The effort, which has become known as “Roger’s Wish,” was the brainchild of Roger T. Grunder, a local homeless man who spent the past two years turning his life around. Once wracked with drug and alcohol battles, Grunder found a way to turn to God, began working with the Bladen Crisis Assistance Thrift Store and opening his heart to those in need.
In late August, before he could really get the idea to collect blankets and sleeping bags for the local homeless and needy off the ground, Grunder was killed in a car accident.
“Roger was a friend and regular visitor to our office, so we decided to take hold of Roger’s vision for this and keep it going,” Vincent said. “And it attracted the donation of more than 100 items, along with quite a few requests to make this an annual event … which we will do.”
The effort, which collected the items throughout the month of October, was a bigger success than first imagined. Donated for “Roger’s Wish” were 62 full-size blankets, 37 sleeping bags, 10 children’s blankets, three comforters, two Snuggies and one large quilt.
“He’d love this,” said Roger L. Grunder about his son. “This is more than he ever dreamed, and I know his returning to God had a lot to do with it.

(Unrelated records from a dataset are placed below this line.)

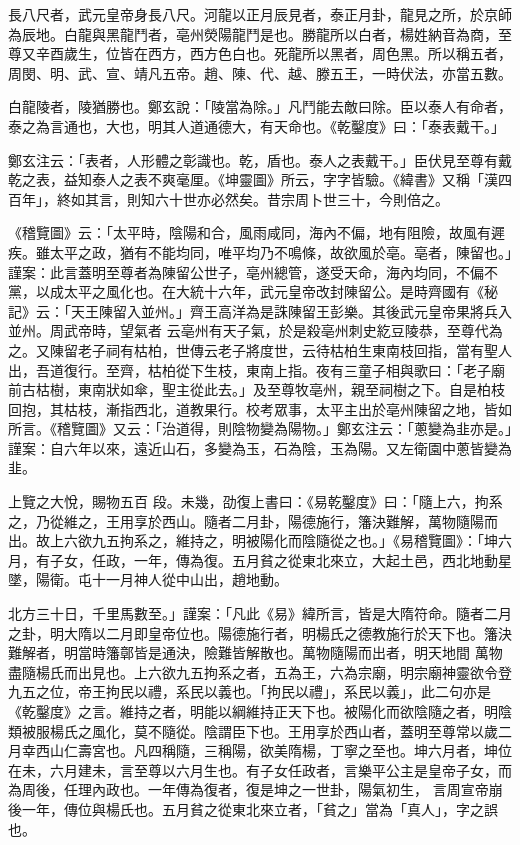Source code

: \begin{pinyinscope}
 長八尺者，武元皇帝身長八尺。河龍以正月辰見者，泰正月卦，龍見之所，於京師為辰地。白龍與黑龍鬥者，亳州熒陽龍鬥是也。勝龍所以白者，楊姓納音為商，至尊又辛酉歲生，位皆在西方，西方色白也。死龍所以黑者，周色黑。所以稱五者，周閔、明、武、宣、靖凡五帝。趙、陳、代、越、滕五王，一時伏法，亦當五數。



 白龍陵者，陵猶勝也。鄭玄說：「陵當為除。」凡鬥能去敵曰除。臣以泰人有命者，泰之為言通也，大也，明其人道通德大，有天命也。《乾鑿度》曰：「泰表戴干。」



 鄭玄注云：「表者，人形體之彰識也。乾，盾也。泰人之表戴干。」臣伏見至尊有戴
 乾之表，益知泰人之表不爽毫厘。《坤靈圖》所云，字字皆驗。《緯書》又稱「漢四百年」，終如其言，則知六十世亦必然矣。昔宗周卜世三十，今則倍之。



 《稽覽圖》云：「太平時，陰陽和合，風雨咸同，海內不偏，地有阻險，故風有遲疾。雖太平之政，猶有不能均同，唯平均乃不鳴條，故欲風於亳。亳者，陳留也。」謹案：此言蓋明至尊者為陳留公世子，亳州總管，遂受天命，海內均同，不偏不黨，以成太平之風化也。在大統十六年，武元皇帝改封陳留公。是時齊國有《秘記》云：「天王陳留入並州。」齊王高洋為是誅陳留王彭樂。其後武元皇帝果將兵入並州。周武帝時，望氣者
 云亳州有天子氣，於是殺亳州刺史紇豆陵恭，至尊代為之。又陳留老子祠有枯柏，世傳云老子將度世，云待枯柏生東南枝回指，當有聖人出，吾道復行。至齊，枯柏從下生枝，東南上指。夜有三童子相與歌曰：「老子廟前古枯樹，東南狀如傘，聖主從此去。」及至尊牧亳州，親至祠樹之下。自是柏枝回抱，其枯枝，漸指西北，道教果行。校考眾事，太平主出於亳州陳留之地，皆如所言。《稽覽圖》又云：「治道得，則陰物變為陽物。」鄭玄注云：「蔥變為韭亦是。」謹案：自六年以來，遠近山石，多變為玉，石為陰，玉為陽。又左衛園中蔥皆變為韭。



 上覽之大悅，賜物五百
 段。未幾，劭復上書曰：《易乾鑿度》曰：「隨上六，拘系之，乃從維之，王用享於西山。隨者二月卦，陽德施行，籓決難解，萬物隨陽而出。故上六欲九五拘系之，維持之，明被陽化而陰隨從之也。」《易稽覽圖》：「坤六月，有子女，任政，一年，傳為復。五月貧之從東北來立，大起土邑，西北地動星墜，陽衛。屯十一月神人從中山出，趙地動。



 北方三十日，千里馬數至。」謹案：「凡此《易》緯所言，皆是大隋符命。隨者二月之卦，明大隋以二月即皇帝位也。陽德施行者，明楊氏之德教施行於天下也。籓決難解者，明當時籓鄣皆是通決，險難皆解散也。萬物隨陽而出者，明天地間
 萬物盡隨楊氏而出見也。上六欲九五拘系之者，五為王，六為宗廟，明宗廟神靈欲令登九五之位，帝王拘民以禮，系民以義也。「拘民以禮」，系民以義」，此二句亦是《乾鑿度》之言。維持之者，明能以綱維持正天下也。被陽化而欲陰隨之者，明陰類被服楊氏之風化，莫不隨從。陰謂臣下也。王用享於西山者，蓋明至尊常以歲二月幸西山仁壽宮也。凡四稱隨，三稱陽，欲美隋楊，丁寧之至也。坤六月者，坤位在未，六月建未，言至尊以六月生也。有子女任政者，言樂平公主是皇帝子女，而為周後，任理內政也。一年傳為復者，復是坤之一世卦，陽氣初生，
 言周宣帝崩後一年，傳位與楊氏也。五月貧之從東北來立者，「貧之」當為「真人」，字之誤也。




\end{pinyinscope}
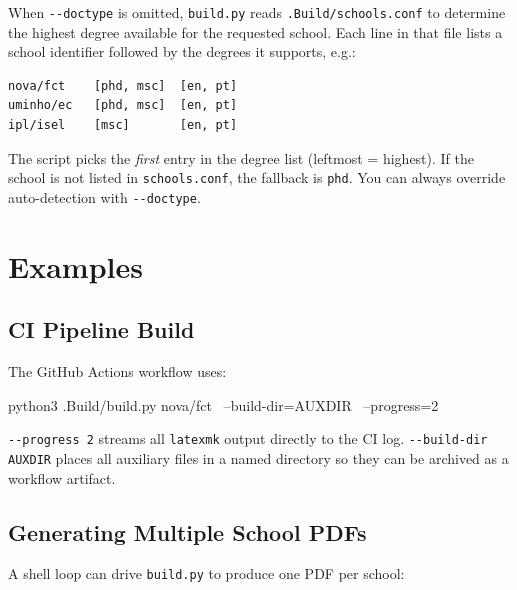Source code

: When \verb!--doctype! is omitted, \texttt{build.py} reads
\verb!.Build/schools.conf! to determine the highest degree available for the
requested school.  Each line in that file lists a school identifier followed
by the degrees it supports, e.g.:

\begin{verbatim}
nova/fct    [phd, msc]  [en, pt]
uminho/ec   [phd, msc]  [en, pt]
ipl/isel    [msc]       [en, pt]
\end{verbatim}

The script picks the \emph{first} entry in the degree list (leftmost = highest).
If the school is not listed in \verb!schools.conf!, the fallback is
\texttt{phd}.  You can always override auto-detection with \verb!--doctype!.


\section{Examples}
\label{sec:buildpy_examples}

\subsection{CI Pipeline Build}
\label{sec:buildpy_ci}

The GitHub Actions workflow uses:

\begin{bashcode}
python3 .Build/build.py nova/fct \
    --build-dir=AUXDIR \
    --progress=2
\end{bashcode}

\verb!--progress 2! streams all \texttt{latexmk} output directly to the
CI log.  \verb!--build-dir AUXDIR! places all auxiliary files in a named
directory so they can be archived as a workflow artifact.

\subsection{Generating Multiple School PDFs}
\label{sec:buildpy_multi}

A shell loop can drive \texttt{build.py} to produce one PDF per school:

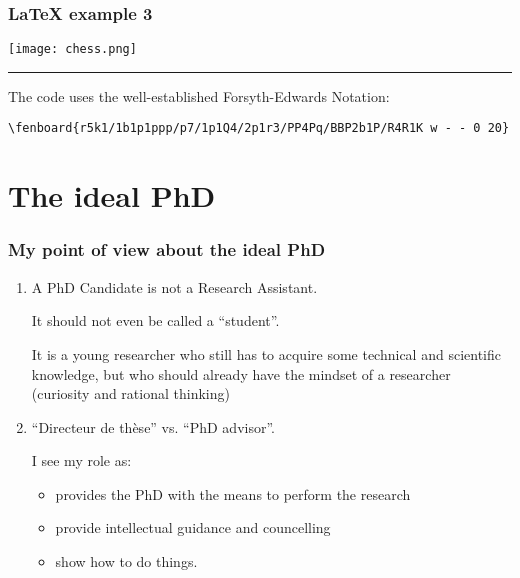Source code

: \documentclass{beamer}
\newcounter{saveenumi}
\newcommand{\seti}{\setcounter{saveenumi}{\value{enumi}}}
\begin{document}
\begin{frame}[fragile]
\frametitle{LaTeX example 3}

\begin{center}
\texttt{[image: chess.png]}
\end{center}

\vspace*{1cm}

\hrule

\fontsize{6pt}{7}\selectfont

The code uses the well-established Forsyth-Edwards Notation:

\begin{verbatim}
\fenboard{r5k1/1b1p1ppp/p7/1p1Q4/2p1r3/PP4Pq/BBP2b1P/R4R1K w - - 0 20}
\end{verbatim}

\end{frame}

\begin{frame}[fragile]
\end{frame}


\section{The ideal PhD}

\begin{frame}[<+->]
\frametitle{My point of view about the ideal  PhD}

\addtolength{\itemsep}{2\baselineskip}

\begin{enumerate}
\item A PhD Candidate is not a Research Assistant.

  {\small 
    It should not even be called a ``student''. 

    It is a young researcher who still has to acquire some technical
    and scientific knowledge, but who should already have the mindset
    of a researcher (curiosity and rational thinking)}

\item ``Directeur de th\`ese'' vs. ``PhD advisor''.

I see my role as:

  {\small
  \begin{itemize}
  \item provides the PhD with the means to perform the research
  \item provide intellectual guidance and councelling
  \item show how to do things.
  \end{itemize}
  }
\seti
\end{enumerate}
\end{frame}
\end{document}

“He’d be happy this will go on each year, but he’d want to leave town during this because he’d be embarrassed,” he added. “He wouldn’t want the attention on him like this.”
Roger’s sister agreed.
“I think this is beautiful,” said Maria Brandt. “Roger and I talked about this a lot because of his own homelessness. He saw some things I did with my church and he wanted to do something.
“He always had a heart for those in need, especially the children,” she said.
Many of those who came in to pick out a sleeping bag or blanket didn’t want to give their names, but they did have plenty to say about “Roger’s Wish.” Some of those comments included:
— “I really need a warm blanket while I’m getting my dialysis, so bless you for doing this.”
— “It’s getting cold, and this will really help.”
— “I’ve prayed for something like this. You have no idea how much I appreciate it.”
— “We’re not used to having something new like this. Usually we have have to make do with leftovers and what people don’t want.”
One woman was completely moved to tears as she chose a blanket, and two of the young children who picked out a small, soft blanket of their own gave hugs to Bladen Journal employees.
Unfortunately, about 25 people had to be turned away when the items were completely gone. But the overall success of the effort was unmistakeable.
“Roger would be tickled to know this will be going on each year,” said Ruth Hall, manager of the Thrift Store. “He’d be grinning ear-to-ear, just so excited with the success.
“I think it’s awesome what y’all did,” she added. “There are so many who are in need here.”